- **What needs to be done**
Please print all of the records shown below, exactly as given.
[[ Provided data, beginning ]]
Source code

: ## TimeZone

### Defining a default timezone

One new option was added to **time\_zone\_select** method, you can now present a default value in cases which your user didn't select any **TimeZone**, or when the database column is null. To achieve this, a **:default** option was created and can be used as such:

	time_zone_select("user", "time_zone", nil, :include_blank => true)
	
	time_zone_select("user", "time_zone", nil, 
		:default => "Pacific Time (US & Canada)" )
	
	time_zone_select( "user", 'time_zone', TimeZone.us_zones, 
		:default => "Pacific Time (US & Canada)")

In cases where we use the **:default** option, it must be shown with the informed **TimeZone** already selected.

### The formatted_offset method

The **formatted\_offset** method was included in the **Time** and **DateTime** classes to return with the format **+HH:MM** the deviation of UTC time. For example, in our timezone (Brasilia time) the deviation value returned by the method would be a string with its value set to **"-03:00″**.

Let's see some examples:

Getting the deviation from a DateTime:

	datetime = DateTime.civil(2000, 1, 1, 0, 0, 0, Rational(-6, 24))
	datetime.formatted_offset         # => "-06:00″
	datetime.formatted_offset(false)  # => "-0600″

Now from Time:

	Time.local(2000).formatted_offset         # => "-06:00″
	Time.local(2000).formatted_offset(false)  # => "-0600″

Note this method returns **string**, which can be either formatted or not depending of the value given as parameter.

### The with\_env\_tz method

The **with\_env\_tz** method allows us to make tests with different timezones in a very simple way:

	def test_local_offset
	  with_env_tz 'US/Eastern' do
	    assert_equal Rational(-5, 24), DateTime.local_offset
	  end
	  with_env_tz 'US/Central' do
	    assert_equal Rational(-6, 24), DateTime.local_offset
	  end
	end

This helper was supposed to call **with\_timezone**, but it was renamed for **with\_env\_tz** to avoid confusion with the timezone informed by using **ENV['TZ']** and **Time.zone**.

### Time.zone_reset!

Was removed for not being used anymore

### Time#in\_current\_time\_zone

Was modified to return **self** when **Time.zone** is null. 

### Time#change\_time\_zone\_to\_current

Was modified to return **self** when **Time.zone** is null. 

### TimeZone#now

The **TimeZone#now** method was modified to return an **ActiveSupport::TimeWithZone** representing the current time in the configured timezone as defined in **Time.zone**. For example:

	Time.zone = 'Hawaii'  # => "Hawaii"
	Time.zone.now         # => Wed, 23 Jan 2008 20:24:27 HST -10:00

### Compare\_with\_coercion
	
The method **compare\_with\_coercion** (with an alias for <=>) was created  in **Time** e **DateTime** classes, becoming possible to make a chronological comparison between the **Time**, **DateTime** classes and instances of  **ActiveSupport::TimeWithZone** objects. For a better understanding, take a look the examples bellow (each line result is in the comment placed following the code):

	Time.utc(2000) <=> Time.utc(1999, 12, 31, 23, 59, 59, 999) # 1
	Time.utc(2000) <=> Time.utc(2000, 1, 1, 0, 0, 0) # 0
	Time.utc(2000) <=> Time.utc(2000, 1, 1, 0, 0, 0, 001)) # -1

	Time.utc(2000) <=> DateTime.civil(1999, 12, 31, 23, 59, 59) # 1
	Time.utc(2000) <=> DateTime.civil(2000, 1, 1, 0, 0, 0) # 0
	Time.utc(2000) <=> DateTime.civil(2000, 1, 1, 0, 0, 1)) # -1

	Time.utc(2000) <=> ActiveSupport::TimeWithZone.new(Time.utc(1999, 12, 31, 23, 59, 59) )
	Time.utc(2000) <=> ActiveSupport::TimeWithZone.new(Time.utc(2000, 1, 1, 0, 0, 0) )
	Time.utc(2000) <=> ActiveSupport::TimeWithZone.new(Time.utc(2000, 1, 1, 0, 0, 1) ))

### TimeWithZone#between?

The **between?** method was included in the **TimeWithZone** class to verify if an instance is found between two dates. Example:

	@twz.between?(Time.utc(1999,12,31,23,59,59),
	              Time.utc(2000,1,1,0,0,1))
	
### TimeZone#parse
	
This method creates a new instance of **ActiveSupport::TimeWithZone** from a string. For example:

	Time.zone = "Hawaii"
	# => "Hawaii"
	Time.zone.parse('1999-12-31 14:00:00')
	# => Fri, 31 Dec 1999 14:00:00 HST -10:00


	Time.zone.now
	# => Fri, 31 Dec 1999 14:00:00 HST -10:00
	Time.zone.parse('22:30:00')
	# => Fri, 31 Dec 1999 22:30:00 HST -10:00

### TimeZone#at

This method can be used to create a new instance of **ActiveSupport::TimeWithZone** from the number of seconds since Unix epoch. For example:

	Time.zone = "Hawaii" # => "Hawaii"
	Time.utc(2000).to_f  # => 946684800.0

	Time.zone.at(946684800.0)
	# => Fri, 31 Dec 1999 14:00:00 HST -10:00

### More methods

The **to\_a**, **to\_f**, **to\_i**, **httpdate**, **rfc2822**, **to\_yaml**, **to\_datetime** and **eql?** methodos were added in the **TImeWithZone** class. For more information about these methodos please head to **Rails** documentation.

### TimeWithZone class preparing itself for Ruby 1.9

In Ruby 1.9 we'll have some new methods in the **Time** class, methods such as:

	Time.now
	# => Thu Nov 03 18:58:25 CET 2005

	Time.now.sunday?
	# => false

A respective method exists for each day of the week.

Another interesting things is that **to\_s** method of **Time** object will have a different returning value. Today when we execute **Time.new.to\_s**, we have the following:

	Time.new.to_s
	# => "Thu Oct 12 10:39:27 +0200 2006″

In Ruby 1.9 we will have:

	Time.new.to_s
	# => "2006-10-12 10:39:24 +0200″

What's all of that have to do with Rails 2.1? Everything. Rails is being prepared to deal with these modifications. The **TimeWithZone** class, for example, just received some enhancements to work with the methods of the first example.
[[ Provided data, end ]]
- **Solved problem**
Source code

: ## TimeZone

### Defining a default timezone

One new option was added to **time\_zone\_select** method, you can now present a default value in cases which your user didn't select any **TimeZone**, or when the database column is null. To achieve this, a **:default** option was created and can be used as such:

	time_zone_select("user", "time_zone", nil, :include_blank => true)
	
	time_zone_select("user", "time_zone", nil, 
		:default => "Pacific Time (US & Canada)" )
	
	time_zone_select( "user", 'time_zone', TimeZone.us_zones, 
		:default => "Pacific Time (US & Canada)")

In cases where we use the **:default** option, it must be shown with the informed **TimeZone** already selected.

### The formatted_offset method

The **formatted\_offset** method was included in the **Time** and **DateTime** classes to return with the format **+HH:MM** the deviation of UTC time. For example, in our timezone (Brasilia time) the deviation value returned by the method would be a string with its value set to **"-03:00″**.

Let's see some examples:

Getting the deviation from a DateTime:

	datetime = DateTime.civil(2000, 1, 1, 0, 0, 0, Rational(-6, 24))
	datetime.formatted_offset         # => "-06:00″
	datetime.formatted_offset(false)  # => "-0600″

Now from Time:

	Time.local(2000).formatted_offset         # => "-06:00″
	Time.local(2000).formatted_offset(false)  # => "-0600″

Note this method returns **string**, which can be either formatted or not depending of the value given as parameter.

### The with\_env\_tz method

The **with\_env\_tz** method allows us to make tests with different timezones in a very simple way:

	def test_local_offset
	  with_env_tz 'US/Eastern' do
	    assert_equal Rational(-5, 24), DateTime.local_offset
	  end
	  with_env_tz 'US/Central' do
	    assert_equal Rational(-6, 24), DateTime.local_offset
	  end
	end

This helper was supposed to call **with\_timezone**, but it was renamed for **with\_env\_tz** to avoid confusion with the timezone informed by using **ENV['TZ']** and **Time.zone**.

### Time.zone_reset!

Was removed for not being used anymore

### Time#in\_current\_time\_zone

Was modified to return **self** when **Time.zone** is null. 

### Time#change\_time\_zone\_to\_current

Was modified to return **self** when **Time.zone** is null. 

### TimeZone#now

The **TimeZone#now** method was modified to return an **ActiveSupport::TimeWithZone** representing the current time in the configured timezone as defined in **Time.zone**. For example:

	Time.zone = 'Hawaii'  # => "Hawaii"
	Time.zone.now         # => Wed, 23 Jan 2008 20:24:27 HST -10:00

### Compare\_with\_coercion
	
The method **compare\_with\_coercion** (with an alias for <=>) was created  in **Time** e **DateTime** classes, becoming possible to make a chronological comparison between the **Time**, **DateTime** classes and instances of  **ActiveSupport::TimeWithZone** objects. For a better understanding, take a look the examples bellow (each line result is in the comment placed following the code):

	Time.utc(2000) <=> Time.utc(1999, 12, 31, 23, 59, 59, 999) # 1
	Time.utc(2000) <=> Time.utc(2000, 1, 1, 0, 0, 0) # 0
	Time.utc(2000) <=> Time.utc(2000, 1, 1, 0, 0, 0, 001)) # -1

	Time.utc(2000) <=> DateTime.civil(1999, 12, 31, 23, 59, 59) # 1
	Time.utc(2000) <=> DateTime.civil(2000, 1, 1, 0, 0, 0) # 0
	Time.utc(2000) <=> DateTime.civil(2000, 1, 1, 0, 0, 1)) # -1

	Time.utc(2000) <=> ActiveSupport::TimeWithZone.new(Time.utc(1999, 12, 31, 23, 59, 59) )
	Time.utc(2000) <=> ActiveSupport::TimeWithZone.new(Time.utc(2000, 1, 1, 0, 0, 0) )
	Time.utc(2000) <=> ActiveSupport::TimeWithZone.new(Time.utc(2000, 1, 1, 0, 0, 1) ))

### TimeWithZone#between?

The **between?** method was included in the **TimeWithZone** class to verify if an instance is found between two dates. Example:

	@twz.between?(Time.utc(1999,12,31,23,59,59),
	              Time.utc(2000,1,1,0,0,1))
	
### TimeZone#parse
	
This method creates a new instance of **ActiveSupport::TimeWithZone** from a string. For example:

	Time.zone = "Hawaii"
	# => "Hawaii"
	Time.zone.parse('1999-12-31 14:00:00')
	# => Fri, 31 Dec 1999 14:00:00 HST -10:00


	Time.zone.now
	# => Fri, 31 Dec 1999 14:00:00 HST -10:00
	Time.zone.parse('22:30:00')
	# => Fri, 31 Dec 1999 22:30:00 HST -10:00

### TimeZone#at

This method can be used to create a new instance of **ActiveSupport::TimeWithZone** from the number of seconds since Unix epoch. For example:

	Time.zone = "Hawaii" # => "Hawaii"
	Time.utc(2000).to_f  # => 946684800.0

	Time.zone.at(946684800.0)
	# => Fri, 31 Dec 1999 14:00:00 HST -10:00

### More methods

The **to\_a**, **to\_f**, **to\_i**, **httpdate**, **rfc2822**, **to\_yaml**, **to\_datetime** and **eql?** methodos were added in the **TImeWithZone** class. For more information about these methodos please head to **Rails** documentation.

### TimeWithZone class preparing itself for Ruby 1.9

In Ruby 1.9 we'll have some new methods in the **Time** class, methods such as:

	Time.now
	# => Thu Nov 03 18:58:25 CET 2005

	Time.now.sunday?
	# => false

A respective method exists for each day of the week.

Another interesting things is that **to\_s** method of **Time** object will have a different returning value. Today when we execute **Time.new.to\_s**, we have the following:

	Time.new.to_s
	# => "Thu Oct 12 10:39:27 +0200 2006″

In Ruby 1.9 we will have:

	Time.new.to_s
	# => "2006-10-12 10:39:24 +0200″

What's all of that have to do with Rails 2.1? Everything. Rails is being prepared to deal with these modifications. The **TimeWithZone** class, for example, just received some enhancements to work with the methods of the first example.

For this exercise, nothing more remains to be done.